Es müssen Methoden und Werkzeuge für die Bereitstellung werteorientierter Dienste bereitgestellt werden. Existierende Methoden wie beispielsweise das Value-Sensitive Design (VSD) liefern hier einen guten Startpunkt, müssen jedoch stärker mit einer technologischen Perspektive, wie beispielsweise dem Usability, Requirements und Software Engineering sowie mit einer betriebswirtschaftlichen Perspektive verknüpft werden. Es wird eine übergreifende, interdisziplinäre Methode zur sozio-technischen Gestaltung werteorientierter Dienste unter Berücksichtigung technischer, ökonomischer und gesellschaftlicher Aspekte benötigt. Eine besondere interdisziplinäre Herausforderung für die Umsetzung der Vision liegt in der Balance zwischen sozialen und technischen Mechanismen und der Integration von Wissen aus unterschiedlichen Disziplinen (z.B. Informatik, Wirtschafts- und Sozialwissenschaft, Rechtswissenschaft und Ethik). Die außerordentlich hohe gesellschaftliche Relevanz des Themas geht einher mit einer gesellschaftlichen Notwendigkeit, die Gestaltung werteorientierter Internet-basierter Dienste unabhängig von spezifischen Anbieterinteressen grundlegend zu erforschen und voranzutreiben.   

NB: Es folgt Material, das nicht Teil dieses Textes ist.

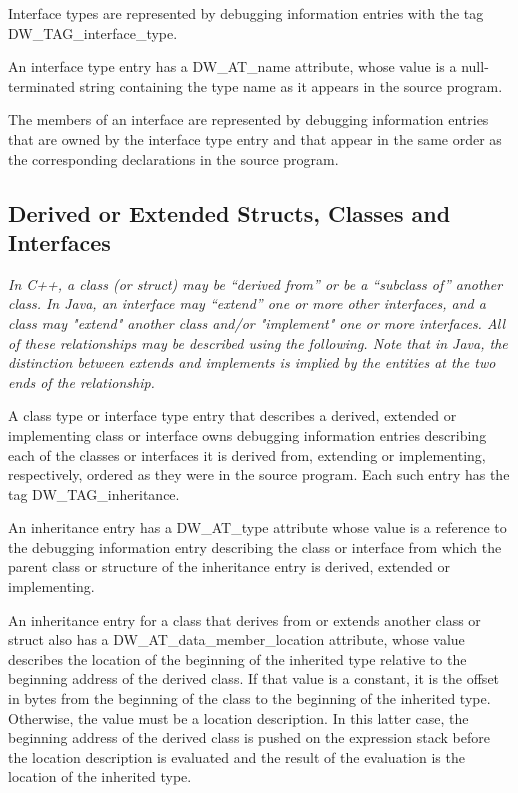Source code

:Interface types are represented by debugging information
entries with the tag DW\_TAG\_interface\_type.

An interface type entry has a DW\_AT\_name attribute, whose
value is a null-terminated string containing the type name
as it appears in the source program.

The members of an interface are represented by debugging
information entries that are owned by the interface type
entry and that appear in the same order as the corresponding
declarations in the source program.

\subsection{Derived or Extended Structs, Classes and Interfaces}
\label{chap:derivedorextendedstructsclasesandinterfaces}

\textit{In C++, a class (or struct) may be ``derived from'' or be a
``subclass of'' another class. In Java, an interface may ``extend''
one or more other interfaces, and a class may "extend" another
class and/or "implement" one or more interfaces. All of these
relationships may be described using the following. Note that
in Java, the distinction between extends and implements is
implied by the entities at the two ends of the relationship.}

A class type or interface type entry that describes a
derived, extended or implementing class or interface owns
debugging information entries describing each of the classes
or interfaces it is derived from, extending or implementing,
respectively, ordered as they were in the source program. Each
such entry has the tag DW\_TAG\_inheritance.

An inheritance entry has a DW\_AT\_type attribute whose value is
a reference to the debugging information entry describing the
class or interface from which the parent class or structure
of the inheritance entry is derived, extended or implementing.

An inheritance entry for a class that derives from or extends
another class or struct also has a DW\_AT\_data\_member\_location
attribute, whose value describes the location of the beginning
of the inherited type relative to the beginning address of the
derived class. If that value is a constant, it is the offset
in bytes from the beginning of the class to the beginning of
the inherited type. Otherwise, the value must be a location
description. In this latter case, the beginning address of
the derived class is pushed on the expression stack before
the location description is evaluated and the result of the
evaluation is the location of the inherited type.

Im Rahmen von digilog@bw widmen wir uns im Teilprojekt „Privatsphären-bewusste nutzerzentrierte Internet-basierte Dienste“ der spezifischen Fragestellung, wie die Bereitstellung individualisierter Internet-basierter Dienste bei gleichzeitiger Gewährung der Privatsphäre erfolgen kann.  Im Teilprojekt werden hierzu innovative Prototypen zur Demonstration und potenziellen Auflösung von Wertekonflikten zwischen Individualisierung und Privatsphäre realisiert und im Dialog mit BürgerInnen evaluiert. 

Partner

Gefördert vom Ministerium für Wissenschaft, Forschung und Kunst Baden-Württemberg aus
Mitteln der Landesdigitalisierungsstrategie digital@bw.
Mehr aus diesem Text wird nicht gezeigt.